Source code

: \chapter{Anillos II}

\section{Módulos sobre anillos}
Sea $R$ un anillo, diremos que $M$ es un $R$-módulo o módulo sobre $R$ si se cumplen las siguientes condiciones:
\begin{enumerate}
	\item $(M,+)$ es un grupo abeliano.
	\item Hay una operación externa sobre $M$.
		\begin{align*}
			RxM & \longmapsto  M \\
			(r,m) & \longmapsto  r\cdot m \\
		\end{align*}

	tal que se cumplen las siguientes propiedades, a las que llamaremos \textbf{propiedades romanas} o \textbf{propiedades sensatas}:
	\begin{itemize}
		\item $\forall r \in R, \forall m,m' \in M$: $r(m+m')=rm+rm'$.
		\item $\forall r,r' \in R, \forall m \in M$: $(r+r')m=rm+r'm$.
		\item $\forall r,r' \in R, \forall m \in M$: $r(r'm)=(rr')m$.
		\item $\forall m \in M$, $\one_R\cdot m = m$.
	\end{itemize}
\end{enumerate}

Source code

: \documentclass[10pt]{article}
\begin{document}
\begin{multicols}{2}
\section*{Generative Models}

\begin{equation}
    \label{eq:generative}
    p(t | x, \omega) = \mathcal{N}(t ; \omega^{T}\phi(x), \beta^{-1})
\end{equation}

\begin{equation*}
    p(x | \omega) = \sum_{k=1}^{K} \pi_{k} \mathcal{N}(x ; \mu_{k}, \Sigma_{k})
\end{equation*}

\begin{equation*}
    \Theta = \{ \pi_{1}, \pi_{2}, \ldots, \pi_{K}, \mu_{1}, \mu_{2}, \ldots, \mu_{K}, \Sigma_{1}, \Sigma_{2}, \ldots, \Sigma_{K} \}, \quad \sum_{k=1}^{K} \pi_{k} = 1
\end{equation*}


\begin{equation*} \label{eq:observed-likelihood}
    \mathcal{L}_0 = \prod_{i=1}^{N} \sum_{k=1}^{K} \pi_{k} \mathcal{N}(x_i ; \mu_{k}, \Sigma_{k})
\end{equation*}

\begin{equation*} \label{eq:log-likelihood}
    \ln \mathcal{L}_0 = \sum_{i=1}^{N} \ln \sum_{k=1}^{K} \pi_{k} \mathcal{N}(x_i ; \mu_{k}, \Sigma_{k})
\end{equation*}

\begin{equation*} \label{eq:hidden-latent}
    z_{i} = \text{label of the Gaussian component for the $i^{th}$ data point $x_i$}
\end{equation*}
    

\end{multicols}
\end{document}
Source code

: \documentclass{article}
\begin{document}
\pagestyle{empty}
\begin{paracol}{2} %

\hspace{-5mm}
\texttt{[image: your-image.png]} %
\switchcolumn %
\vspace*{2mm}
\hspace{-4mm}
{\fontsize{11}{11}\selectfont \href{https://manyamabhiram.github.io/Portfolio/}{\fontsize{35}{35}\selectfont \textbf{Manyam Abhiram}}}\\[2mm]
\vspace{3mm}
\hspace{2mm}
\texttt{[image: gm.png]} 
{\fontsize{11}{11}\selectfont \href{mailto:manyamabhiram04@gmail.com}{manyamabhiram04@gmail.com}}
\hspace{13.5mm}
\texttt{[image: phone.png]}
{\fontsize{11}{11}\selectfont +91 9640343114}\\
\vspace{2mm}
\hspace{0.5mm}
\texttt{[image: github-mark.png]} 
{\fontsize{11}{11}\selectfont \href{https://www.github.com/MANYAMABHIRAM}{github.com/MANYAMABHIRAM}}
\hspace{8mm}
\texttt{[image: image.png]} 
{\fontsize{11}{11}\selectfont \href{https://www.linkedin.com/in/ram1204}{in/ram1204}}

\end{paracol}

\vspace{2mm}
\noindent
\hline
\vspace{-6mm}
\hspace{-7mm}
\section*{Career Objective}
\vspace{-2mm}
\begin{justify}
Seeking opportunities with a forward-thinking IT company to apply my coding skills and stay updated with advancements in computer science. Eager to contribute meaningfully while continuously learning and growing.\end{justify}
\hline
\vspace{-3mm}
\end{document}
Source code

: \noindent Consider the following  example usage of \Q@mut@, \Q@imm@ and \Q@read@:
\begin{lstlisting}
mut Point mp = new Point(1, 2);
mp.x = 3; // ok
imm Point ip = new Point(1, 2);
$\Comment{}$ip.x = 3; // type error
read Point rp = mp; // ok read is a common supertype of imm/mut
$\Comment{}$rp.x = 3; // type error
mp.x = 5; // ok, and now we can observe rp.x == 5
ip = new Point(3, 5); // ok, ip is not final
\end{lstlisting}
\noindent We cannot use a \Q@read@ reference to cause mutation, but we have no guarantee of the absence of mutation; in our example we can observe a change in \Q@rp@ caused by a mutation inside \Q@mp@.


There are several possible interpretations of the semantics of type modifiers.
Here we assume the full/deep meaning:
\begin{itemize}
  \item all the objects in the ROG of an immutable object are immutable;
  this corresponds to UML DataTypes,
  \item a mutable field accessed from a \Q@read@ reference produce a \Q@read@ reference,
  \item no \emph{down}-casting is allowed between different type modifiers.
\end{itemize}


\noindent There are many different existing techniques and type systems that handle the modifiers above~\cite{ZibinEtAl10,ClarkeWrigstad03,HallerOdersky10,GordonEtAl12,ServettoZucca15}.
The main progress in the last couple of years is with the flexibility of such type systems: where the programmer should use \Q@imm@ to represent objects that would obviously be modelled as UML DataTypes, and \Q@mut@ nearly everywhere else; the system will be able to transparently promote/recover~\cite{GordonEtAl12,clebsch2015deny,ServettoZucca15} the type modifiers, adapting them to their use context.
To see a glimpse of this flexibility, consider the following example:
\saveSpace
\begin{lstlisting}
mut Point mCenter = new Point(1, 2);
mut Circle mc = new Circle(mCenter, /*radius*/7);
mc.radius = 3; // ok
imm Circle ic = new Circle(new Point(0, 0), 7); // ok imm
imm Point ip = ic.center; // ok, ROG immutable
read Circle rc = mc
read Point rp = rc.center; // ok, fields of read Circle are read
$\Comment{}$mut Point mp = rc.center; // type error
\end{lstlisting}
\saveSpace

☆ ☆ ☆ ☆ ☆ ☆ ☆

WHAT TO WORK ON> All of the material, start to finish, should be retyped exactly.

ANSWER BOX>
Source code

: \chapter{Anillos II}

\section{Módulos sobre anillos}
Sea $R$ un anillo, diremos que $M$ es un $R$-módulo o módulo sobre $R$ si se cumplen las siguientes condiciones:
\begin{enumerate}
	\item $(M,+)$ es un grupo abeliano.
	\item Hay una operación externa sobre $M$.
		\begin{align*}
			RxM & \longmapsto  M \\
			(r,m) & \longmapsto  r\cdot m \\
		\end{align*}

	tal que se cumplen las siguientes propiedades, a las que llamaremos \textbf{propiedades romanas} o \textbf{propiedades sensatas}:
	\begin{itemize}
		\item $\forall r \in R, \forall m,m' \in M$: $r(m+m')=rm+rm'$.
		\item $\forall r,r' \in R, \forall m \in M$: $(r+r')m=rm+r'm$.
		\item $\forall r,r' \in R, \forall m \in M$: $r(r'm)=(rr')m$.
		\item $\forall m \in M$, $\one_R\cdot m = m$.
	\end{itemize}
\end{enumerate}

Source code

: \documentclass[10pt]{article}
\begin{document}
\begin{multicols}{2}
\section*{Generative Models}

\begin{equation}
    \label{eq:generative}
    p(t | x, \omega) = \mathcal{N}(t ; \omega^{T}\phi(x), \beta^{-1})
\end{equation}

\begin{equation*}
    p(x | \omega) = \sum_{k=1}^{K} \pi_{k} \mathcal{N}(x ; \mu_{k}, \Sigma_{k})
\end{equation*}

\begin{equation*}
    \Theta = \{ \pi_{1}, \pi_{2}, \ldots, \pi_{K}, \mu_{1}, \mu_{2}, \ldots, \mu_{K}, \Sigma_{1}, \Sigma_{2}, \ldots, \Sigma_{K} \}, \quad \sum_{k=1}^{K} \pi_{k} = 1
\end{equation*}


\begin{equation*} \label{eq:observed-likelihood}
    \mathcal{L}_0 = \prod_{i=1}^{N} \sum_{k=1}^{K} \pi_{k} \mathcal{N}(x_i ; \mu_{k}, \Sigma_{k})
\end{equation*}

\begin{equation*} \label{eq:log-likelihood}
    \ln \mathcal{L}_0 = \sum_{i=1}^{N} \ln \sum_{k=1}^{K} \pi_{k} \mathcal{N}(x_i ; \mu_{k}, \Sigma_{k})
\end{equation*}

\begin{equation*} \label{eq:hidden-latent}
    z_{i} = \text{label of the Gaussian component for the $i^{th}$ data point $x_i$}
\end{equation*}
    

\end{multicols}
\end{document}
Source code

: \documentclass{article}
\begin{document}
\pagestyle{empty}
\begin{paracol}{2} %

\hspace{-5mm}
\texttt{[image: your-image.png]} %
\switchcolumn %
\vspace*{2mm}
\hspace{-4mm}
{\fontsize{11}{11}\selectfont \href{https://manyamabhiram.github.io/Portfolio/}{\fontsize{35}{35}\selectfont \textbf{Manyam Abhiram}}}\\[2mm]
\vspace{3mm}
\hspace{2mm}
\texttt{[image: gm.png]} 
{\fontsize{11}{11}\selectfont \href{mailto:manyamabhiram04@gmail.com}{manyamabhiram04@gmail.com}}
\hspace{13.5mm}
\texttt{[image: phone.png]}
{\fontsize{11}{11}\selectfont +91 9640343114}\\
\vspace{2mm}
\hspace{0.5mm}
\texttt{[image: github-mark.png]} 
{\fontsize{11}{11}\selectfont \href{https://www.github.com/MANYAMABHIRAM}{github.com/MANYAMABHIRAM}}
\hspace{8mm}
\texttt{[image: image.png]} 
{\fontsize{11}{11}\selectfont \href{https://www.linkedin.com/in/ram1204}{in/ram1204}}

\end{paracol}

\vspace{2mm}
\noindent
\hline
\vspace{-6mm}
\hspace{-7mm}
\section*{Career Objective}
\vspace{-2mm}
\begin{justify}
Seeking opportunities with a forward-thinking IT company to apply my coding skills and stay updated with advancements in computer science. Eager to contribute meaningfully while continuously learning and growing.\end{justify}
\hline
\vspace{-3mm}
\end{document}
Source code

: \noindent Consider the following  example usage of \Q@mut@, \Q@imm@ and \Q@read@:
\begin{lstlisting}
mut Point mp = new Point(1, 2);
mp.x = 3; // ok
imm Point ip = new Point(1, 2);
$\Comment{}$ip.x = 3; // type error
read Point rp = mp; // ok read is a common supertype of imm/mut
$\Comment{}$rp.x = 3; // type error
mp.x = 5; // ok, and now we can observe rp.x == 5
ip = new Point(3, 5); // ok, ip is not final
\end{lstlisting}
\noindent We cannot use a \Q@read@ reference to cause mutation, but we have no guarantee of the absence of mutation; in our example we can observe a change in \Q@rp@ caused by a mutation inside \Q@mp@.


There are several possible interpretations of the semantics of type modifiers.
Here we assume the full/deep meaning:
\begin{itemize}
  \item all the objects in the ROG of an immutable object are immutable;
  this corresponds to UML DataTypes,
  \item a mutable field accessed from a \Q@read@ reference produce a \Q@read@ reference,
  \item no \emph{down}-casting is allowed between different type modifiers.
\end{itemize}


\noindent There are many different existing techniques and type systems that handle the modifiers above~\cite{ZibinEtAl10,ClarkeWrigstad03,HallerOdersky10,GordonEtAl12,ServettoZucca15}.
The main progress in the last couple of years is with the flexibility of such type systems: where the programmer should use \Q@imm@ to represent objects that would obviously be modelled as UML DataTypes, and \Q@mut@ nearly everywhere else; the system will be able to transparently promote/recover~\cite{GordonEtAl12,clebsch2015deny,ServettoZucca15} the type modifiers, adapting them to their use context.
To see a glimpse of this flexibility, consider the following example:
\saveSpace
\begin{lstlisting}
mut Point mCenter = new Point(1, 2);
mut Circle mc = new Circle(mCenter, /*radius*/7);
mc.radius = 3; // ok
imm Circle ic = new Circle(new Point(0, 0), 7); // ok imm
imm Point ip = ic.center; // ok, ROG immutable
read Circle rc = mc
read Point rp = rc.center; // ok, fields of read Circle are read
$\Comment{}$mut Point mp = rc.center; // type error
\end{lstlisting}
\saveSpace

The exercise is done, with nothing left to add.